Aucune infraction n'ayant pu être caractérisée, l'homme a été relâché et a embarqué fissa vers les États-Unis, mais l'affaire a suscité l'indignation nationale.
"Nous avons touché le fond, la situation est grave et difficile", a commenté alors le maire Federico Gutierrez, qui a pris deux décrets pour tenter d'endiguer "l'exploitation sexuelle", promettant de s'attaquer aux "bandes criminelles" impliquées dans ce commerce.
Ces décrets prévoyaient un contrôle plus strict des hôtels, bars et discothèques de la zone avec notamment une avancée provisoire des horaires de fermeture, ainsi qu'un plus grand contrôle des touristes arrivant aux aéroports.
- "Escortes" -
Mais dans les faits, rien n'a changé, ou presque. Les touristes continuent de venir le soir faire leur marché au milieu des bars branchés et discothèques aux néons criards où des jeunes femmes tentent d'attirer les regards.
Les travailleuses du sexe négocient avec leurs clients au su et au vu de tous dans les rues d'El Poblado, où le défunt baron de la cocaïne Pablo Escobar a vécu dans les années 1980.
Medellin est devenu "un épicentre des services sexuels en Amérique latine", avec beaucoup de femmes qui viennent d'autres pays et notamment du Venezuela, observe Jazmin Santa, qui rappelle que la ville réputée pour son "éternel printemps" est aussi connue comme "capitale de la webcam" pornographique.
Pour le président du syndicat des travailleurs du sexe du département d'Antioquia, Valery P. Ramirez, la réponse du maire est "punitive et anticonstitutionnelle".
Si les mesures ne visent pas directement les prostituées, elles "portent atteinte à l'exercice libre et volontaire du travail du sexe". Et ne solutionnent pas "le crime d'exploitation sexuelle et commerciale des enfants".
Selon cette même organisation, quelque 1.500 adultes se livrent au commerce du sexe à Medellin.

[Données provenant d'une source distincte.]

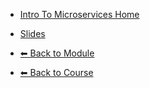 - [Intro To Microservices Home](./README.md)

- [Slides](./Slides.md "Slides")

- [⬅ Back to Module](../README.md)
- [⬅ Back to Course](../../README.md)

En Colombie, l'âge du consentement est de 14 ans. Parfois, les auteurs profitent de la "frontière ténue entre le consentement et le paiement d'un service sexuel" avec un mineur, explique Jazmin Santa.
Au moins une douzaine d'étrangers ont été arrêtés cette année pour exploitation sexuelle de mineurs à Medellin, d'après les chiffres de la police.
- "Narco, sexe et Airbnb" -
Selon la mairie, le nombre de visiteurs à Medellin est passé de 212.000 en 2015 à 1,5 million en 2023, dont la moitié d'étrangers, certains attirés par une narco-culture entretenant le souvenir du sanguinaire Escobar.
"La grande majorité des touristes ne viennent pas pour avoir des relations sexuelles", tente de rassurer le secrétaire d'État au Tourisme, José Gonzalez. "Mais bien sûr il y en a. Tant qu'ils le font légalement, nous ne pouvons rien faire", commente-t-il à l'AFP.
La ville, qui accumule prix touristiques, récompense de la "meilleure destination émergente" et autres "World travel Awards", cherche à se concentrer sur "le tourisme de santé, le tourisme sportif et les nomades numériques".
Derrière cette vitrine très marketing, Medellin, comme Barcelone, Venise ou d'autres, est désormais confrontée aux désagréments du tourisme de masse.
"Narco, sexe et Airbnb", titrait en avril un article du centre de réflexion La Silla Vacia, pointant du doigt la "prostitution, l'exploitation sexuelle et les loyers chers", avec une gentrification croissante de certains quartiers.
Selon la mairie, Medellin compte 14.000 hébergements de type Airbnb, dont 6.000 pour le seul quartier d'El Poblado.
En 2023, 39 touristes étrangers ont par ailleurs trouvé la mort à Medellin, dont sept assassinés, tandis que plusieurs autres ont été victimes d'intoxication à la scopolamine, un alcaloïde puissant communément appelé "drogue des voleurs" et parfois utilisé sur les usagers un peu trop naïfs des applications de rencontre.